Segment Start: Data records

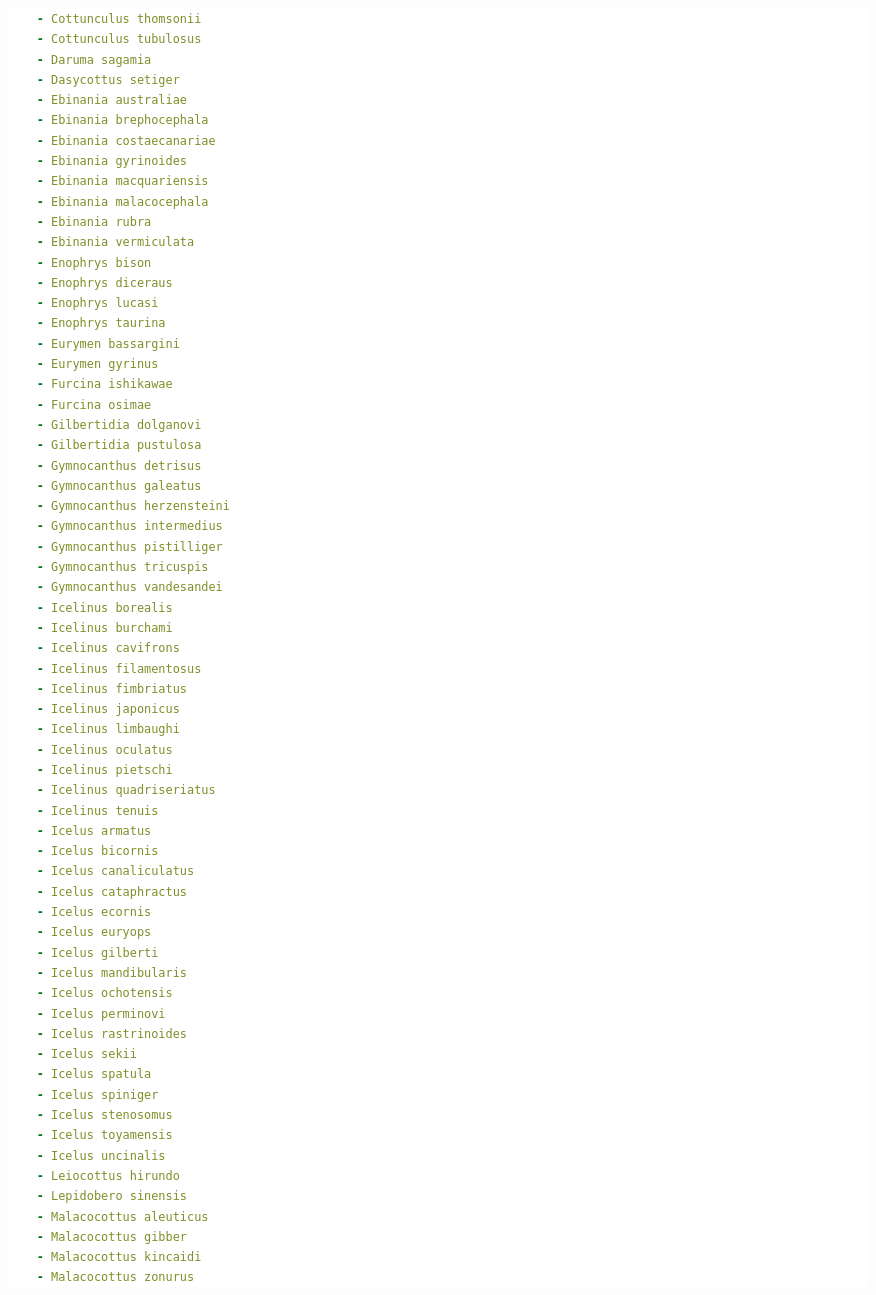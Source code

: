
 ```yaml
    - Cottunculus thomsonii
    - Cottunculus tubulosus
    - Daruma sagamia
    - Dasycottus setiger
    - Ebinania australiae
    - Ebinania brephocephala
    - Ebinania costaecanariae
    - Ebinania gyrinoides
    - Ebinania macquariensis
    - Ebinania malacocephala
    - Ebinania rubra
    - Ebinania vermiculata
    - Enophrys bison
    - Enophrys diceraus
    - Enophrys lucasi
    - Enophrys taurina
    - Eurymen bassargini
    - Eurymen gyrinus
    - Furcina ishikawae
    - Furcina osimae
    - Gilbertidia dolganovi
    - Gilbertidia pustulosa
    - Gymnocanthus detrisus
    - Gymnocanthus galeatus
    - Gymnocanthus herzensteini
    - Gymnocanthus intermedius
    - Gymnocanthus pistilliger
    - Gymnocanthus tricuspis
    - Gymnocanthus vandesandei
    - Icelinus borealis
    - Icelinus burchami
    - Icelinus cavifrons
    - Icelinus filamentosus
    - Icelinus fimbriatus
    - Icelinus japonicus
    - Icelinus limbaughi
    - Icelinus oculatus
    - Icelinus pietschi
    - Icelinus quadriseriatus
    - Icelinus tenuis
    - Icelus armatus
    - Icelus bicornis
    - Icelus canaliculatus
    - Icelus cataphractus
    - Icelus ecornis
    - Icelus euryops
    - Icelus gilberti
    - Icelus mandibularis
    - Icelus ochotensis
    - Icelus perminovi
    - Icelus rastrinoides
    - Icelus sekii
    - Icelus spatula
    - Icelus spiniger
    - Icelus stenosomus
    - Icelus toyamensis
    - Icelus uncinalis
    - Leiocottus hirundo
    - Lepidobero sinensis
    - Malacocottus aleuticus
    - Malacocottus gibber
    - Malacocottus kincaidi
    - Malacocottus zonurus
```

Segment End: Data records

Where a line above holds the string "Eurymen", copy that line.

    - Eurymen bassargini
    - Eurymen gyrinus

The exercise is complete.